A declaration signed by 79 countries (including the UK, excluding the US and Australia) in September 2005 encouraged further work on such solidarity contributions, with the UK stating that it would allocate a proportion of the revenue from the existing Air Passenger Duty (APD) for health development projects including HIV/AIDS, tuberculosis and malaria.
In October 2006, two senior researchers at the Oxford Institute for Energy Studies, Dr Benito Müller and Dr Cameron Hepburn, published a paper outlining how such a solidarity levy on air passengers could help provide a solution to the challenge of raising adaptation finance, and also addressed how it might be used to help address aviation emissions reductions. The paper argued that such a levy was compatible with the UNFCCC principle of common but differentiated responsibilities and respective capabilities in that it reflected the personal responsibilities of flying passengers and their ability to pay for international travel, plus was in accordance with the ‘polluter pays’ principle.

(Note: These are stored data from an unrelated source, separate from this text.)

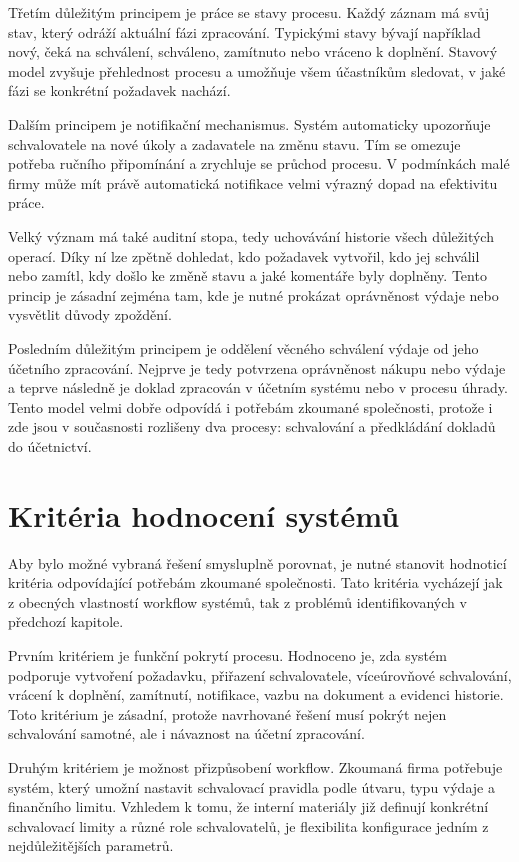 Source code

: Třetím důležitým principem je práce se stavy procesu. Každý záznam má svůj stav, který odráží aktuální fázi zpracování. Typickými stavy bývají například nový, čeká na schválení, schváleno, zamítnuto nebo vráceno k doplnění. Stavový model zvyšuje přehlednost procesu a umožňuje všem účastníkům sledovat, v jaké fázi se konkrétní požadavek nachází.

Dalším principem je notifikační mechanismus. Systém automaticky upozorňuje schvalovatele na nové úkoly a zadavatele na změnu stavu. Tím se omezuje potřeba ručního připomínání a zrychluje se průchod procesu. V podmínkách malé firmy může mít právě automatická notifikace velmi výrazný dopad na efektivitu práce.

Velký význam má také auditní stopa, tedy uchovávání historie všech důležitých operací. Díky ní lze zpětně dohledat, kdo požadavek vytvořil, kdo jej schválil nebo zamítl, kdy došlo ke změně stavu a jaké komentáře byly doplněny. Tento princip je zásadní zejména tam, kde je nutné prokázat oprávněnost výdaje nebo vysvětlit důvody zpoždění.

Posledním důležitým principem je oddělení věcného schválení výdaje od jeho účetního zpracování. Nejprve je tedy potvrzena oprávněnost nákupu nebo výdaje a teprve následně je doklad zpracován v účetním systému nebo v procesu úhrady. Tento model velmi dobře odpovídá i potřebám zkoumané společnosti, protože i zde jsou v současnosti rozlišeny dva procesy: schvalování a předkládání dokladů do účetnictví.


\section{Kritéria hodnocení systémů}

Aby bylo možné vybraná řešení smysluplně porovnat, je nutné stanovit hodnoticí kritéria odpovídající potřebám zkoumané společnosti. Tato kritéria vycházejí jak z obecných vlastností workflow systémů, tak z problémů identifikovaných v předchozí kapitole.

Prvním kritériem je funkční pokrytí procesu. Hodnoceno je, zda systém podporuje vytvoření požadavku, přiřazení schvalovatele, víceúrovňové schvalování, vrácení k doplnění, zamítnutí, notifikace, vazbu na dokument a evidenci historie. Toto kritérium je zásadní, protože navrhované řešení musí pokrýt nejen schvalování samotné, ale i návaznost na účetní zpracování.

Druhým kritériem je možnost přizpůsobení workflow. Zkoumaná firma potřebuje systém, který umožní nastavit schvalovací pravidla podle útvaru, typu výdaje a finančního limitu. Vzhledem k tomu, že interní materiály již definují konkrétní schvalovací limity a různé role schvalovatelů, je flexibilita konfigurace jedním z nejdůležitějších parametrů.

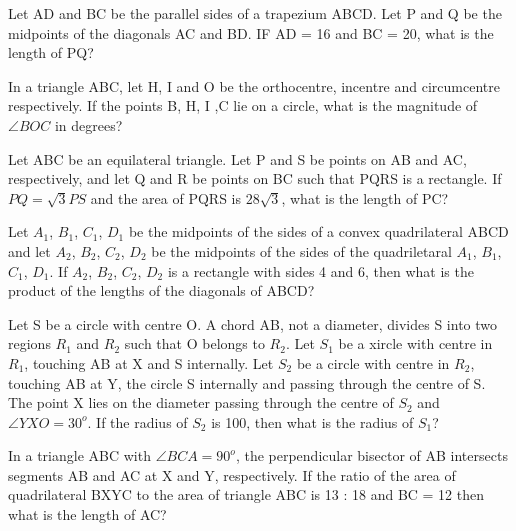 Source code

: \item Let AD and BC be the parallel sides of a trapezium ABCD. Let P and Q be the midpoints of the diagonals AC and BD. IF AD  = 16 and BC = 20, what is the length of PQ?

\item In a triangle ABC, let H, I and O be the orthocentre, incentre and circumcentre respectively. If the points B, H, I ,C lie on a circle, what is the magnitude of $\angle BOC$ in degrees?

\item Let ABC be an equilateral triangle. Let P and S be points on AB and AC, respectively, and let Q and R be points on BC such that PQRS is a rectangle. If $PQ = \sqrt{3}PS$ and the area of PQRS is $28\sqrt{3}$, what is the length of PC?

\item Let $A_1$, $B_1$, $C_1$, $D_1$ be the midpoints of the sides of a convex quadrilateral ABCD and let $A_2$, $B_2$, $C_2$, $D_2$ be the midpoints of the sides of the quadriletaral $A_1$, $B_1$, $C_1$, $D_1$. If $A_2$, $B_2$, $C_2$, $D_2$ is a rectangle with sides 4 and 6, then what is the product of the lengths of the diagonals of ABCD?

\item Let S be a circle with centre O. A chord AB, not a diameter, divides S into two regions $R_1$ and $R_2$ such that O belongs to $R_2$. Let $S_1$ be a xircle with centre in $R_1$, touching AB at X and S internally. Let $S_2$ be a circle with centre in $R_2$, touching AB at Y, the circle S internally and passing through the centre of S. The point X lies on the diameter passing through the centre of $S_2$ and $\angle YXO = 30^{o}$. If the radius of $S_2$ is 100, then what is the radius of $S_1$?

\item In a triangle ABC with $\angle BCA = 90^{o}$, the perpendicular bisector of AB intersects segments AB and AC at X and Y, respectively. If the ratio of the area of quadrilateral BXYC to the area of triangle ABC is 13 : 18 and BC = 12 then what is the length of AC? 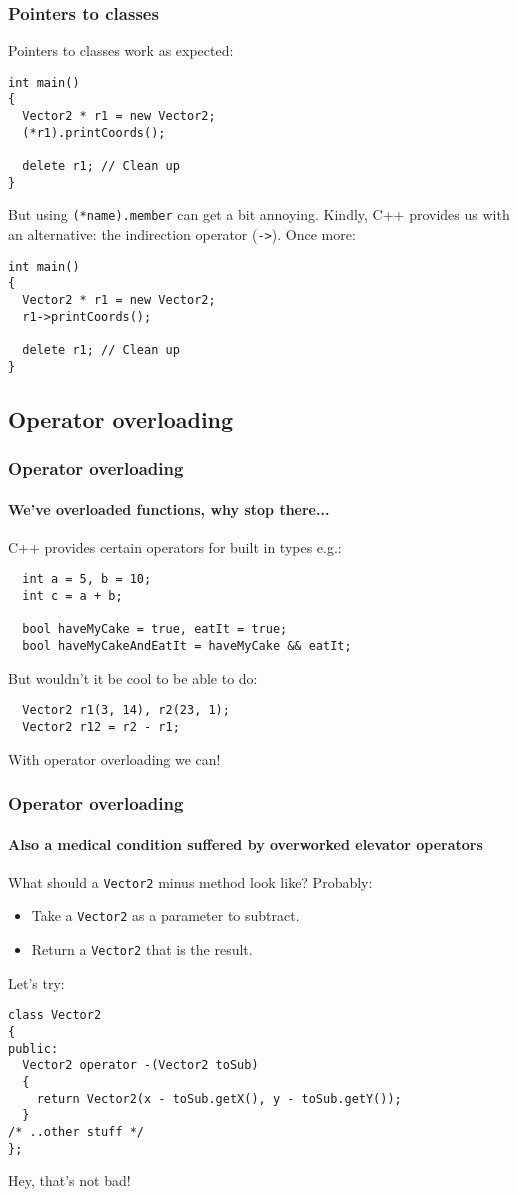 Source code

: \documentclass{beamer}
\begin{document}
\begin{frame}[fragile]
  \frametitle{Pointers to classes}
  
  Pointers to classes work as expected:
  \begin{lstlisting}
int main()
{
  Vector2 * r1 = new Vector2;
  (*r1).printCoords();
  
  delete r1; // Clean up
}
  \end{lstlisting}
  \pause
  But using \texttt{(*name).member} can get a bit annoying.  Kindly, C++ provides us with an alternative: the indirection operator (\texttt{->}).\pause{}  Once more:
  \begin{lstlisting}
int main()
{
  Vector2 * r1 = new Vector2;
  r1->printCoords();
  
  delete r1; // Clean up
}  
  \end{lstlisting}

\end{frame}

\subsection{Operator overloading}

\begin{frame}[fragile]
  \frametitle{Operator overloading}
  \framesubtitle{We've overloaded functions, why stop there...}
  
  C++ provides certain operators for built in types e.g.:
  \begin{lstlisting}
  int a = 5, b = 10;
  int c = a + b;
  
  bool haveMyCake = true, eatIt = true;
  bool haveMyCakeAndEatIt = haveMyCake && eatIt;
  \end{lstlisting}
  But wouldn't it be cool to be able to do:
  \begin{lstlisting}
  Vector2 r1(3, 14), r2(23, 1);
  Vector2 r12 = r2 - r1;
  \end{lstlisting}
  With operator overloading we can!

\end{frame}

\begin{frame}[fragile]
  \frametitle{Operator overloading}
  \framesubtitle{Also a medical condition suffered by overworked elevator operators}
  
  What should a \texttt{Vector2} minus method look like?  Probably:
  \begin{itemize}
    \item{Take a \texttt{Vector2} as a parameter to subtract.}
    \pause
    \item{Return a \texttt{Vector2} that is the result.}
  \end{itemize}
  \pause
  Let's try:
  \begin{lstlisting}
class Vector2
{
public:
  Vector2 operator -(Vector2 toSub)
  {
    return Vector2(x - toSub.getX(), y - toSub.getY());
  } 
/* ..other stuff */
};
  \end{lstlisting}
  Hey, that's not bad!
  
\end{frame}
\end{document}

Basing their own proposal on the Oxford paper, the LDCs have used the French formula to come up with a similar levy of $6 per economy class international trip and $62 per business/first class trip. Using IATA traffic forecasts and assuming a 99% collection efficiency, the levy is estimated to raise $8-10 billion in the near-term. The levy would be collected at source by airlines, which would be reimbursed for the administration costs, and the revenues going to the Kyoto Protocol Adaptation Fund, which currently receives 2% of all revenues generated by the Clean Development Mechanism.
The ATA letter was prompted by information reaching the airline representation body that certain European countries had indicated a willingness to make a deal on the levy proposal in the lead up to the Copenhagen conference next month. “ATA felt it was a good time to refresh the US Government and others regarding our concerns about the prospects of pinning such an obligation on the backs of aviation,” an ATA spokesperson told GreenAir Online.
Last week, an EU summit agreed that €100 billion ($146bn) per year should be contributed by the developed world to help developing nations fight climate change. However, EU leaders could not decide how much should be contributed by Europe – a figure of €22-50 billion was suggested – and also the amount from individual EU States. Financing climate change mitigation and adaptation is currently proving to be a major obstacle in the Copenhagen process.
However, Damian Ryan of international NGO The Climate Group said that although the LDC levy had gained a high profile in UNFCCC meetings and had the support of many NGOs he did not foresee it becoming a leading proposal. “As far as I’m aware, none of the major players such as the US, China and the EU back it, and without their support it’s not going to fly,” he said. “However, it does have a certain degree of moral weight, and the idea that aviation (and maritime) could provide a source of international climate funding is certainly not an issue that’s going to disappear, especially as financing is one of the key deadlock issues in the negotiations.
“From our perspective, a levy isn’t the best mechanism for addressing aviation’s climate impact. It doesn’t guarantee any emission reductions, unlike an emissions trading scheme, which could also deliver revenue flows for adaptation through the auction of emission allowances. To be fair to the LDCs, however, their main objective is not to address aviation’s climate impact, but to raise revenue for their main climate priority – adaptation – and they’ve been upfront about this. In short, the LDC proposal is a financing one, not an aviation one.”
Tim Johnson of the Aviation Environment Federation agrees. “We are not against the levy, providing a target for aviation is also adopted that would provide justification for further measures in parallel,” he said. “On its own we feel it will take away all political momentum to tackle aviation and the risk is that the level of the levy will not be sufficient to reduce emissions.”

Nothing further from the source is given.